Is Vaping At Least 95% Safer?

A “top paediatrician” has attacked Public Health England’s 2015 “95% safer” figure, blaming it for misleading the public and giving the industry the opportunity to claim vapes are risk-free. It follows some vocal opponents at the British Medical Association also attacking the figure. Leading charity Action on Smoking and Health has spoken out in defence of vapes. So, is vaping at least 95% safer than smoking?

Dr Mike McKean, President of the Royal College of Paediatrics and Child Health, told BBC reporters that “claims” of vaping being “at least 95% safer, has been taken advantage of”.
 
He told Radio 5 Live Breakfast that “unscrupulous businessmen” around the world will “twist” the announcement from Public Health England, “to say that vaping is safe.” He added that this then “opens the door for them to think that anybody can vape.”

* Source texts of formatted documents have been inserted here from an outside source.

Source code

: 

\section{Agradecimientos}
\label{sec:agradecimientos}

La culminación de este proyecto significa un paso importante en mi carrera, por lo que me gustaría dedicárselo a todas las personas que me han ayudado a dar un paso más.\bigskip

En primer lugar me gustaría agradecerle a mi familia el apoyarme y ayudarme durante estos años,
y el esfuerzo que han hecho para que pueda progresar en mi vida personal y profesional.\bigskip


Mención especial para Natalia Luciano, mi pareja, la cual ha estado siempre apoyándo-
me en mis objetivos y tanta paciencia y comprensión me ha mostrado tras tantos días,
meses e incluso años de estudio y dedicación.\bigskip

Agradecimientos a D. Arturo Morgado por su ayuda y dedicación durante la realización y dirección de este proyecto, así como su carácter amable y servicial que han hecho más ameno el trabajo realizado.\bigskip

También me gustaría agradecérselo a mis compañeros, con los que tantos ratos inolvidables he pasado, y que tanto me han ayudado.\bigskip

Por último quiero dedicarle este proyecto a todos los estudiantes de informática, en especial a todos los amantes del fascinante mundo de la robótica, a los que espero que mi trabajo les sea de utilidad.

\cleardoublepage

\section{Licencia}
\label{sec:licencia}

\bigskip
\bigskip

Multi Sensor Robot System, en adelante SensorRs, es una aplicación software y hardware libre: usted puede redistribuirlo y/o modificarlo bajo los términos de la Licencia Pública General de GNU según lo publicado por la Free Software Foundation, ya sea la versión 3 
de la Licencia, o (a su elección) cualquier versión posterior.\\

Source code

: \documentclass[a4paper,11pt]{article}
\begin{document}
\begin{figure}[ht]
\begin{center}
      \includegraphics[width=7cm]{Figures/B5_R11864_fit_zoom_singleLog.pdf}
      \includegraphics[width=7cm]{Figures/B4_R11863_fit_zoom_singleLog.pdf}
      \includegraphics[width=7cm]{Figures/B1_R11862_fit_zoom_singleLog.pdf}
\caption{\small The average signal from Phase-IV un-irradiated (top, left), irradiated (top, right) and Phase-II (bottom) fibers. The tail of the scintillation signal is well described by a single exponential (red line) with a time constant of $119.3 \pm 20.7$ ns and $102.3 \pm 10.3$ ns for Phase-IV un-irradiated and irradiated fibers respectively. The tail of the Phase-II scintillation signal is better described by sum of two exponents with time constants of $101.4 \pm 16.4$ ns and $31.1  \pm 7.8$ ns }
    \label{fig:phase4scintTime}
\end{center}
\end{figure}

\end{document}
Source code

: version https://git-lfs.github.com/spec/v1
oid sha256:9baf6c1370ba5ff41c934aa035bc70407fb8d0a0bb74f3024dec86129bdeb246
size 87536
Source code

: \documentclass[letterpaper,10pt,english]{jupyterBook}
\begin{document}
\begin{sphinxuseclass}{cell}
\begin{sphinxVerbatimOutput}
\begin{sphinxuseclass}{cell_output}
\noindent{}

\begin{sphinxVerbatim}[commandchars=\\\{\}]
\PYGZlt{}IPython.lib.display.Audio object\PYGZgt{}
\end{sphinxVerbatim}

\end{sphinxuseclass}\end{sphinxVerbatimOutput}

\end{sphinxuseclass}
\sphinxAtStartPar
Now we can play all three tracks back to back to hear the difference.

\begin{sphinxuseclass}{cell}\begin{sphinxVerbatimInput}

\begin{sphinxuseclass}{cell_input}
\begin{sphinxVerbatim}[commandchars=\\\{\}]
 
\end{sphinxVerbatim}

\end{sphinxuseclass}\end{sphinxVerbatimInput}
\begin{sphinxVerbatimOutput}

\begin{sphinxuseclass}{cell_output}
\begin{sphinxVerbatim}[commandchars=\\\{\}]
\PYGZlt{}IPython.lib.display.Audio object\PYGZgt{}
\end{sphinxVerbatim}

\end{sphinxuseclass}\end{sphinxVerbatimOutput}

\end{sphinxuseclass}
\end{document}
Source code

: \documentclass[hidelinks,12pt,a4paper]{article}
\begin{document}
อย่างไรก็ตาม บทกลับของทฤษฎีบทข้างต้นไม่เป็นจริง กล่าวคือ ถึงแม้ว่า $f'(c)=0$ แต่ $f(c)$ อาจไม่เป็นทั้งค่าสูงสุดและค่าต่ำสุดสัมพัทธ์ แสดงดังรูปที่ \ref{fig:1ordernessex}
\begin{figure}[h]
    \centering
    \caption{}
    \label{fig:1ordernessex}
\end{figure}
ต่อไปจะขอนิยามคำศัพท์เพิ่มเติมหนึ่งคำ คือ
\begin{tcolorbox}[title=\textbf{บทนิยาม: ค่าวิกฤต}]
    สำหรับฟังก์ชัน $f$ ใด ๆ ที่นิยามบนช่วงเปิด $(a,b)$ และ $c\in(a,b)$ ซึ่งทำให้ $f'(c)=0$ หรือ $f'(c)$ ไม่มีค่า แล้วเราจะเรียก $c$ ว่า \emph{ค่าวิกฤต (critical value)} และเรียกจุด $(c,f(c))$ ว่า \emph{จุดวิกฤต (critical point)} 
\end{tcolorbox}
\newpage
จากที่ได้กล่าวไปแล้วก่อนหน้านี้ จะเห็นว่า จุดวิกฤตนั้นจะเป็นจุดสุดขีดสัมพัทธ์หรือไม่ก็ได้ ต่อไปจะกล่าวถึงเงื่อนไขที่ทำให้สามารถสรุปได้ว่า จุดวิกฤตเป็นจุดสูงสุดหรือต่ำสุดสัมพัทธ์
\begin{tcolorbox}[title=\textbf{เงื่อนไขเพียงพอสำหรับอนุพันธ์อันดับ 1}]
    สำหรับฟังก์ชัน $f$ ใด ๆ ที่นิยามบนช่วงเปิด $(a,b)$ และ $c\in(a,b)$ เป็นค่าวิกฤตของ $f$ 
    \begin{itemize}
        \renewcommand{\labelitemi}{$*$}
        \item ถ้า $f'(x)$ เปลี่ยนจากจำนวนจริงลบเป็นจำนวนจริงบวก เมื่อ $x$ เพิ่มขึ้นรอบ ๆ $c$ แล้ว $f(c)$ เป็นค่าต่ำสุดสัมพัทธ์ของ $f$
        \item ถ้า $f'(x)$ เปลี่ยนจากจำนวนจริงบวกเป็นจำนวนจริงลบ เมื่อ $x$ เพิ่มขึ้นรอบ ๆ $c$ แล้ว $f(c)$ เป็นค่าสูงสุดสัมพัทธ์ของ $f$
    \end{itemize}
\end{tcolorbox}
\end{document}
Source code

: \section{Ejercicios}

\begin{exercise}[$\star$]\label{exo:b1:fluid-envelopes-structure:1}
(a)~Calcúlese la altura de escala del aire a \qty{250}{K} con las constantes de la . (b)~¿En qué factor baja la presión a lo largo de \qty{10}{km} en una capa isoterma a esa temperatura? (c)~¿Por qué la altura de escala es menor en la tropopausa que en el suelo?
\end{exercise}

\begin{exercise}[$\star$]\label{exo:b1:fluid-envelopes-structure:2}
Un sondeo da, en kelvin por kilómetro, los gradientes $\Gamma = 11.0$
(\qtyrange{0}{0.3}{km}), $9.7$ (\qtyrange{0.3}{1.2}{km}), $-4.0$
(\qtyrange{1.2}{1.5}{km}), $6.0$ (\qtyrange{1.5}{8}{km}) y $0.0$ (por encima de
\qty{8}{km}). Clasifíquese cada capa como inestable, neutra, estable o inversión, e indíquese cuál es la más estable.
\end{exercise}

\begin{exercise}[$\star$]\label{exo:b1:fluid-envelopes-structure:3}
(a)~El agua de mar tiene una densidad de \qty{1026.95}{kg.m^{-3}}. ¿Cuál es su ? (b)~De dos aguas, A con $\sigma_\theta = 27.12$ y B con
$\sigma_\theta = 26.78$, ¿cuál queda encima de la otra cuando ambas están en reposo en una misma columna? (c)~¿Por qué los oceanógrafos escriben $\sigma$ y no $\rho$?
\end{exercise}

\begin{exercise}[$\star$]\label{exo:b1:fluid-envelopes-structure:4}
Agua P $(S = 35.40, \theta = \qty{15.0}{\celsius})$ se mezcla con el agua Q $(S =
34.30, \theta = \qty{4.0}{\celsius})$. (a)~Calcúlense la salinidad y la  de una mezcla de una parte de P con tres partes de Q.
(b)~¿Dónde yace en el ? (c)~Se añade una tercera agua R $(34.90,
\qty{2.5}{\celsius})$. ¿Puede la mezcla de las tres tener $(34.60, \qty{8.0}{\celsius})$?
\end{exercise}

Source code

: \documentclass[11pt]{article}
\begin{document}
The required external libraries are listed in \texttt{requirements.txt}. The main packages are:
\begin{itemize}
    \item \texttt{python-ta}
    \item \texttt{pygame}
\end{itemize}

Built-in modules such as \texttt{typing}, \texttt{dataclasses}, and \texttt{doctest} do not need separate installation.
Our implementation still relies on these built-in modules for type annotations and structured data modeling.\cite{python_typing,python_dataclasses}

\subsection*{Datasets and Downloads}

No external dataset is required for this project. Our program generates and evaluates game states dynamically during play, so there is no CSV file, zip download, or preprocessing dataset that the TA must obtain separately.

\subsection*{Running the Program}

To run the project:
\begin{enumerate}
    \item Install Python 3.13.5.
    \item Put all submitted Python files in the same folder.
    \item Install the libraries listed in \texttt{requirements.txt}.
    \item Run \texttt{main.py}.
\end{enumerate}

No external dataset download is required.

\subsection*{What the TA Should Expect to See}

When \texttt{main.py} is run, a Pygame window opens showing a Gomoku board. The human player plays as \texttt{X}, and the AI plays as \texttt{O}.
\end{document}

McKean went on to say that because of the existence of different coloured packaging and products, and the variety of flavours, “there is absolutely no doubt in my mind, or anybody’s mind who I speak to, that companies are targeting children and young people.”

The problem
Nobody in the vaping industry claims ecigs are risk free, nor do they think anybody can vape. The law in England is that vape products are only available for sale to over-18s and all reputable stores ensure that age verification is carried out.

Professor Ann McNeil
Professor Ann McNeil was a co-author of the 2015 report and the Government’s follow-up evidence updates. She has said that the figure was based on the information available at the time.
 
The contributors to the annual evidence updates looked at what was allowed in e-liquid and what evidence had been accumulated.
 
“It was never intended to communicate that they’re safe,” she told the BBC, “it was intended to say there is a big difference in the harms.”

What the vape industry says:
Electronic cigarette manufacturers and retailers rely on the verified independent evidence that has been reviewed every year by the Government since 2015. The latest update produced in 2022 says the evidence shows:

·in the short and medium term, vaping poses a small fraction of the risks of smoking,
·vaping is not risk-free, particularly for people who have never smoked,
·significantly lower exposure to harmful substances from vaping compared with smoking, as shown by biomarkers associated with the risk of cancer, respiratory and cardiovascular conditions,
·no significant increase of toxicant biomarkers after short-term secondhand exposure to vaping among people who do not smoke or vape,
·most young people who have never smoked are also not currently vaping (98.3%)

ASH is concerned
Even though some people wrongly claim vaping is being pushed as “safe”, Action on Smoking and Health note: “The misperception that vaping is ‘as or more harmful than smoking’ has steadily increased among adults and young people since 2013. In 2023, 54% of GB 11-17 year olds thought that vaping was ‘as or more harmful than smoking’.”
 
The opposite to the belief that vaping is far safer than smoking.

Are vapes 95% less harmful than cigarettes?
ASH Deputy Chief Executive Hazel Cheeseman said: “They are certainly much less harmful than cigarettes. Whether they are 95%, 96%, 94%, they are significantly less harmful. And the point of that messaging at the time was very much about trying to use the evidence at the time to communicate to smokers ‘look, if you switch to these products you are doing your health an enormous favour.”
 
5 Live’s Rachael Burden said that people are saying the evidence to support the 95% figure was “really flimsy”. She claimed that two of the authors of a paper referenced by Public Health England had links to the industry. Burden said the paper should “never have been used by Public Health England”.
 
Hazel Cheeseman demolished that point.
 
She explained: “That specific paper had a number of experts on it, but since then the evidence has grown significantly. We’ve had a series of very high-quality evidence reviews, commissioned by Government and conducted by Kings College London, which has really supported the evidence that e-cigarettes are substantially less harmful.

“It is difficult to put a precise figure on it, but if you look at the indications of reduced cancer risk, it is at least 95% less harmful and possibly that figure is an underestimate. So, the evidence has grown since 2015 and we can not wait until we have 30 years of evidence from cohort studies that these products are less harmful – we can see they are less harmful and that they are highly effective at helping people stop smoking.

So, is vaping 95% safer than smoking? Yes, more or less.